Chronhorama Project Idea

I suffer from a surfeit of ideas and not enough time and willpower to get them all finished (coughany finished). Most never leave the confines of my head. I’ve mulled over giving a lightning talk called “Ideas I’ve had but will never get round to”, so that if anyone else thought they were good ideas, maybe they could implement it.

I thought I ought to tell people about them. So here’s one of them:

Introducing Chronhorama

From the Greek: Chronos (time) and horan/horama (see/view). (Name only recently made up and liable to change at any moment)
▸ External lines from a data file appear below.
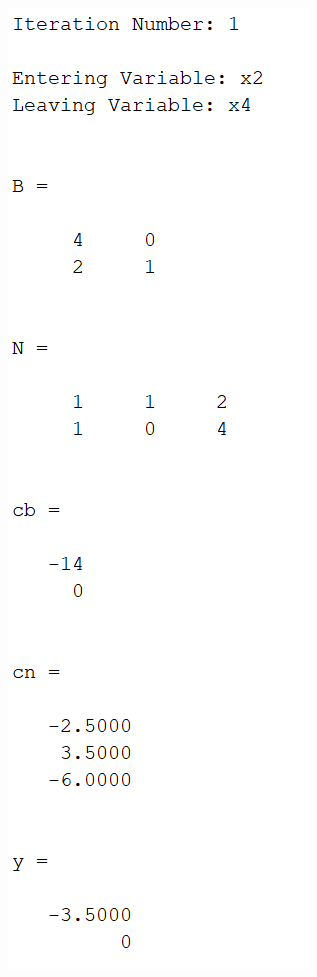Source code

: \documentclass{article}
\begin{document}
\begin{itemize}
\begin{itemize}
\begin{center}
            \includegraphics[scale = 0.65]{iteration1Prob1}

\end{center}
\end{itemize}
\end{itemize}
\end{document}

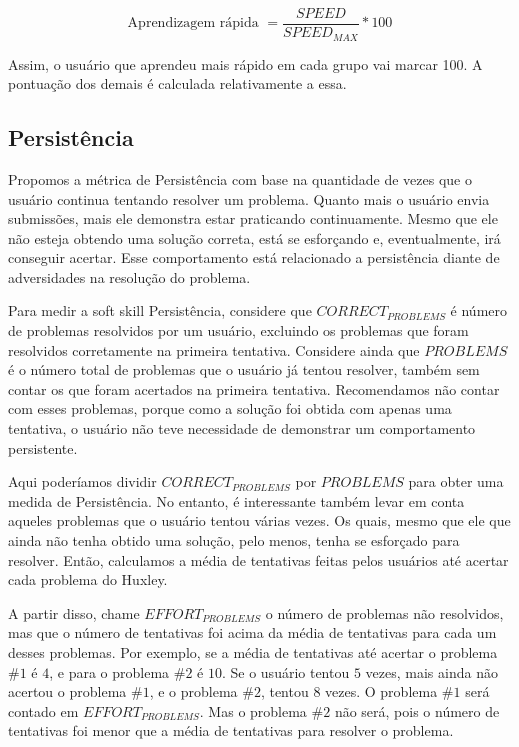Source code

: \begin{equation} \label{m:aprendizagem}
\mbox{Aprendizagem rápida } = \frac{SPEED}{SPEED_{MAX}} * 100
\end{equation}

Assim, o usuário que aprendeu mais rápido em cada grupo vai marcar 100. A pontuação dos demais é calculada relativamente a essa.

\subsection{Persistência}

Propomos a métrica de Persistência com base na quantidade de vezes que o usuário continua tentando resolver um problema. Quanto mais o usuário envia submissões, mais ele demonstra estar praticando continuamente. Mesmo que ele não esteja obtendo uma solução correta, está se esforçando e, eventualmente, irá conseguir acertar.
Esse comportamento está relacionado a persistência diante de adversidades na resolução do problema.


Para medir a soft skill Persistência, considere que $CORRECT_{PROBLEMS}$ é número de problemas resolvidos por um usuário, excluindo os problemas que foram resolvidos corretamente na primeira tentativa. Considere ainda que $PROBLEMS$ é o número total de problemas que o usuário já tentou resolver, também sem contar os que foram acertados na primeira tentativa. Recomendamos não contar com esses problemas, porque como a solução foi obtida com apenas uma tentativa, o usuário não teve necessidade de demonstrar um comportamento persistente.

Aqui poderíamos dividir $CORRECT_{PROBLEMS}$ por $PROBLEMS$ para obter uma medida de Persistência.
No entanto, é interessante também levar em conta aqueles problemas que o usuário tentou várias vezes. Os quais, mesmo que ele que ainda não tenha obtido uma solução, pelo menos, tenha se esforçado para resolver. Então, calculamos a média de tentativas feitas pelos usuários até acertar cada problema do Huxley.

A partir disso, chame $EFFORT_{PROBLEMS}$ o número de problemas não resolvidos, mas que o número de tentativas foi acima da média de tentativas para cada um desses problemas. 
Por exemplo, se a média de tentativas até acertar o problema $\#1$ é $4$, e para o problema $\#2$ é $10$. Se o usuário tentou $5$ vezes, mais ainda não acertou o problema $\#1$, e o problema $\#2$, tentou $8$ vezes. O problema $\#1$ será contado em $EFFORT_{PROBLEMS}$. Mas o problema $\#2$ não será, pois o número de tentativas foi menor que a média de tentativas para resolver o problema.

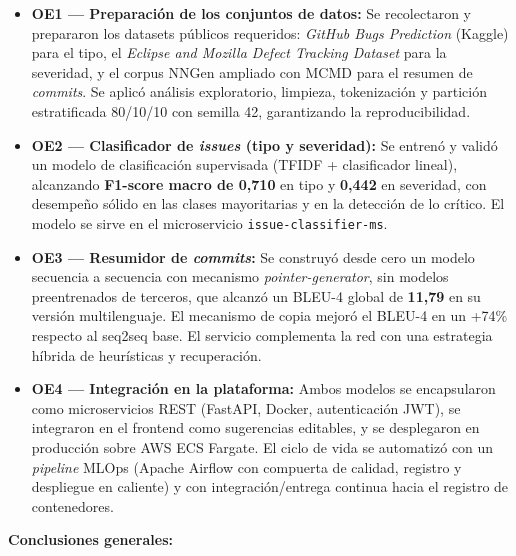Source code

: \begin{itemize}\itemsep=2pt

    \item \textbf{OE1 — Preparación de los conjuntos de datos:} Se recolectaron y prepararon los datasets públicos requeridos: \textit{GitHub Bugs Prediction} (Kaggle) para el tipo, el \textit{Eclipse and Mozilla Defect Tracking Dataset} \citep{Lamkanfi2010} para la severidad, y el corpus NNGen ampliado con MCMD para el resumen de \textit{commits}. Se aplicó análisis exploratorio, limpieza, tokenización y partición estratificada 80/10/10 con semilla 42, garantizando la reproducibilidad.

    \item \textbf{OE2 — Clasificador de \textit{issues} (tipo y severidad):} Se entrenó y validó un modelo de clasificación supervisada (\acrshort{TFIDF} + clasificador lineal), alcanzando \textbf{F1-score macro de 0{,}710} en tipo y \textbf{0{,}442} en severidad, con desempeño sólido en las clases mayoritarias y en la detección de lo crítico. El modelo se sirve en el microservicio \texttt{issue-classifier-ms}.

    \item \textbf{OE3 — Resumidor de \textit{commits}:} Se construyó desde cero un modelo secuencia a secuencia con mecanismo \textit{pointer-generator}, sin modelos preentrenados de terceros, que alcanzó un \acrshort{BLEU}-4 global de \textbf{11{,}79} en su versión multilenguaje. El mecanismo de copia mejoró el \acrshort{BLEU}-4 en un +74\% respecto al seq2seq base. El servicio complementa la red con una estrategia híbrida de heurísticas y recuperación.

    \item \textbf{OE4 — Integración en la plataforma:} Ambos modelos se encapsularon como microservicios \acrshort{REST} (FastAPI, Docker, autenticación JWT), se integraron en el frontend como sugerencias editables, y se desplegaron en producción sobre AWS ECS Fargate. El ciclo de vida se automatizó con un \textit{pipeline} \acrshort{MLOps} (Apache Airflow con compuerta de calidad, registro y despliegue en caliente) y con integración/entrega continua hacia el registro de contenedores.

\end{itemize}

\vspace{0.5em}

\textbf{Conclusiones generales:}

\vspace{0.3em}

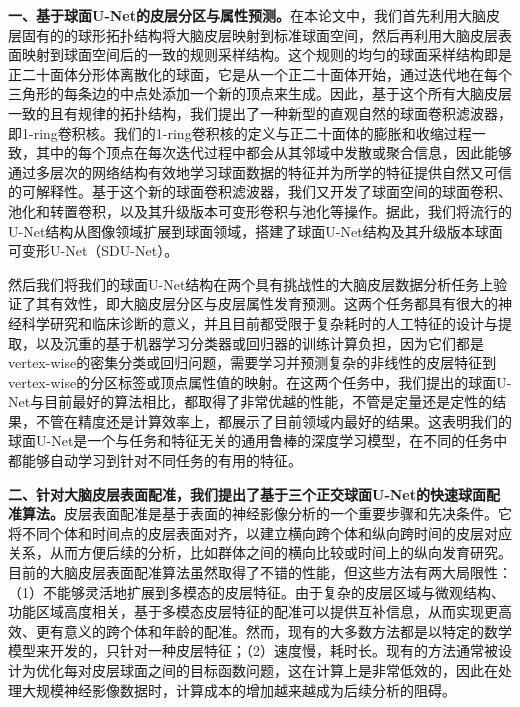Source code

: \textbf{一、基于球面U-Net的皮层分区与属性预测。}在本论文中，我们首先利用大脑皮层固有的的球形拓扑结构将大脑皮层映射到标准球面空间，然后再利用大脑皮层表面映射到球面空间后的一致的规则采样结构。这个规则的均匀的球面采样结构即是正二十面体分形体离散化的球面，它是从一个正二十面体开始，通过迭代地在每个三角形的每条边的中点处添加一个新的顶点来生成。因此，基于这个所有大脑皮层一致的且有规律的拓扑结构，我们提出了一种新型的直观自然的球面卷积滤波器，即1-ring卷积核。我们的1-ring卷积核的定义与正二十面体的膨胀和收缩过程一致，其中的每个顶点在每次迭代过程中都会从其邻域中发散或聚合信息，因此能够通过多层次的网络结构有效地学习球面数据的特征并为所学的特征提供自然又可信的可解释性。基于这个新的球面卷积滤波器，我们又开发了球面空间的球面卷积、池化和转置卷积，以及其升级版本可变形卷积与池化等操作。据此，我们将流行的U-Net结构\cite{ronneberger2015u}从图像领域扩展到球面领域，搭建了球面U-Net结构及其升级版本球面可变形U-Net（SDU-Net）。

然后我们将我们的球面U-Net结构在两个具有挑战性的大脑皮层数据分析任务上验证了其有效性，即大脑皮层分区与皮层属性发育预测。这两个任务都具有很大的神经科学研究和临床诊断的意义，并且目前都受限于复杂耗时的人工特征的设计与提取，以及沉重的基于机器学习分类器或回归器的训练计算负担，因为它们都是vertex-wise的密集分类或回归问题，需要学习并预测复杂的非线性的皮层特征到vertex-wise的分区标签或顶点属性值的映射。在这两个任务中，我们提出的球面U-Net与目前最好的算法相比，都取得了非常优越的性能，不管是定量还是定性的结果，不管在精度还是计算效率上，都展示了目前领域内最好的结果。这表明我们的球面U-Net是一个与任务和特征无关的通用鲁棒的深度学习模型，在不同的任务中都能够自动学习到针对不同任务的有用的特征。

\textbf{二、针对大脑皮层表面配准，我们提出了基于三个正交球面U-Net的快速球面配准算法。}皮层表面配准是基于表面的神经影像分析的一个重要步骤和先决条件。它将不同个体和时间点的皮层表面对齐，以建立横向跨个体和纵向跨时间的皮层对应关系，从而方便后续的分析，比如群体之间的横向比较或时间上的纵向发育研究。目前的大脑皮层表面配准算法虽然取得了不错的性能，但这些方法有两大局限性：（1）不能够灵活地扩展到多模态的皮层特征。由于复杂的皮层区域与微观结构、功能区域高度相关，基于多模态皮层特征的配准可以提供互补信息，从而实现更高效、更有意义的跨个体和年龄的配准。然而，现有的大多数方法都是以特定的数学模型来开发的，只针对一种皮层特征；（2）速度慢，耗时长。现有的方法通常被设计为优化每对皮层球面之间的目标函数问题，这在计算上是非常低效的，因此在处理大规模神经影像数据时，计算成本的增加越来越成为后续分析的阻碍。

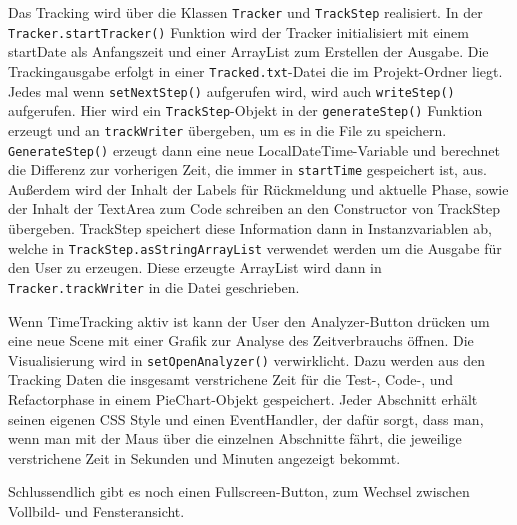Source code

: \documentclass[10pt]{article}
\begin{document}
Das Tracking wird über die Klassen \verb+Tracker+ und \verb+TrackStep+ realisiert.
In der \verb+Tracker.startTracker()+ Funktion wird der Tracker initialisiert mit einem startDate als Anfangszeit und einer ArrayList zum Erstellen der Ausgabe. Die Trackingausgabe erfolgt in einer \verb+Tracked.txt+-Datei die im Projekt-Ordner liegt. Jedes mal wenn \verb+setNextStep()+ aufgerufen wird, wird auch \verb+writeStep()+ aufgerufen. Hier wird ein \verb+TrackStep+-Objekt in der \verb+generateStep()+ Funktion erzeugt und an \verb+trackWriter+ übergeben, um es in die File zu speichern. \verb+GenerateStep()+ erzeugt dann eine neue LocalDateTime-Variable und berechnet die Differenz zur vorherigen Zeit, die immer in \verb+startTime+ gespeichert ist, aus. Außerdem wird der Inhalt der Labels für Rückmeldung und aktuelle Phase, sowie der Inhalt der TextArea zum Code schreiben an den Constructor von TrackStep übergeben.
TrackStep speichert diese Information dann in Instanzvariablen ab, welche in \verb+TrackStep.asStringArrayList+ verwendet werden um die Ausgabe für den User zu erzeugen. Diese erzeugte ArrayList wird dann in \verb+Tracker.trackWriter+ in die Datei geschrieben.

Wenn TimeTracking aktiv ist kann der User den Analyzer-Button drücken um eine neue Scene mit einer Grafik zur Analyse des Zeitverbrauchs öffnen. Die Visualisierung wird in \verb+setOpenAnalyzer()+ verwirklicht. Dazu werden aus den Tracking Daten die insgesamt verstrichene Zeit für die Test-, Code-, und Refactorphase in einem PieChart-Objekt gespeichert. Jeder Abschnitt erhält seinen eigenen CSS Style und einen EventHandler, der dafür sorgt, dass man, wenn man mit der Maus über die einzelnen Abschnitte fährt, die jeweilige verstrichene Zeit in Sekunden und Minuten angezeigt bekommt.

Schlussendlich gibt es noch einen Fullscreen-Button, zum Wechsel zwischen Vollbild- und Fensteransicht.
\end{document}
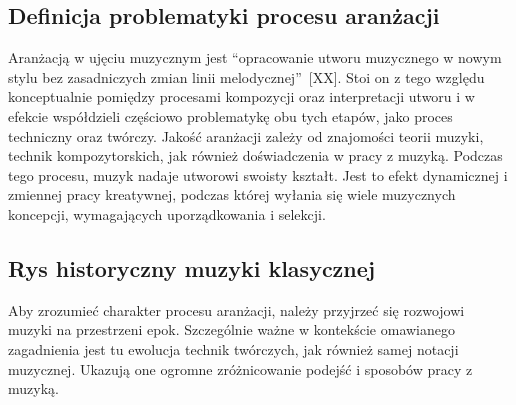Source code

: \documentclass[12pt]{article}
\begin{document}
\subsection{Definicja problematyki procesu aranżacji}
Aranżacją w ujęciu muzycznym jest
\enquote{opracowanie utworu muzycznego w nowym stylu bez zasadniczych zmian linii melodycznej}~[XX].
Stoi on z tego względu konceptualnie pomiędzy procesami kompozycji oraz interpretacji utworu
i w efekcie współdzieli częściowo problematykę obu tych etapów, jako proces techniczny oraz twórczy.
Jakość aranżacji zależy od znajomości teorii muzyki, technik kompozytorskich, jak również doświadczenia w pracy z muzyką.
Podczas tego procesu, muzyk nadaje utworowi swoisty kształt. Jest to efekt dynamicznej i zmiennej pracy kreatywnej, podczas
której wyłania się wiele muzycznych koncepcji, wymagających uporządkowania i selekcji.

\subsection{Rys historyczny muzyki klasycznej}
Aby zrozumieć charakter procesu aranżacji, należy przyjrzeć się rozwojowi muzyki na przestrzeni epok.
Szczególnie ważne w kontekście omawianego zagadnienia jest tu ewolucja technik twórczych, jak również samej
notacji muzycznej. Ukazują one ogromne zróżnicowanie podejść i sposobów pracy z muzyką.
\end{document}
The gist of it is: a sort of time traveling google streetview of my own garden.

What?

I’m currently working on a bit of hardware (because that’s fun). A motorised turntable, controlled by an Arduino, that can position a camera quickly and consistently. The x-axis turntable is almost ready to be sent away for laser cutting. The Y axis is going to be phase two and will be a bit trickier. It’, still in the mulling-over phase. My progress so far is now public and open source on bitbucket.

Phase three will be to get a raspberry pi to control both the turntable (via the Arduino) and the camera (via usb) to take a whole panorama automatically. Coincidentally, the same setup could probably serve as a gigapixel rig or a time-lapse setup.

Finally, once I’ve got a few panoramas, I plan to shove it all up on a website so you can pan and scroll around a virtual view of my garden (or anywhere else). The nifty thing is, there will also be a control to travel back in time to see the same panorama on a previous date.

Why?

I’ve got a new garden I don’t know very well and I often find myself trying to remember what was growing in a spot months earlier so that I know if I’m about to hide/enhance/kill it. If I can take seasonal panoramas, I can simply refer back to the website and see that nondiscript bush (A) was covered in flowers last summer, while non-descript bush (B) is a sucker that can get hacked, hoicked and composted with appropriate malice.

Yeah, but…Why? It all seems a bit overcomplicated.

I’m not re-inventing the wheel, I’m merely re-implementing it. How else do you learn to be a wheelwright?

More accurately, it’s fun, it’s blog fodder and I want to.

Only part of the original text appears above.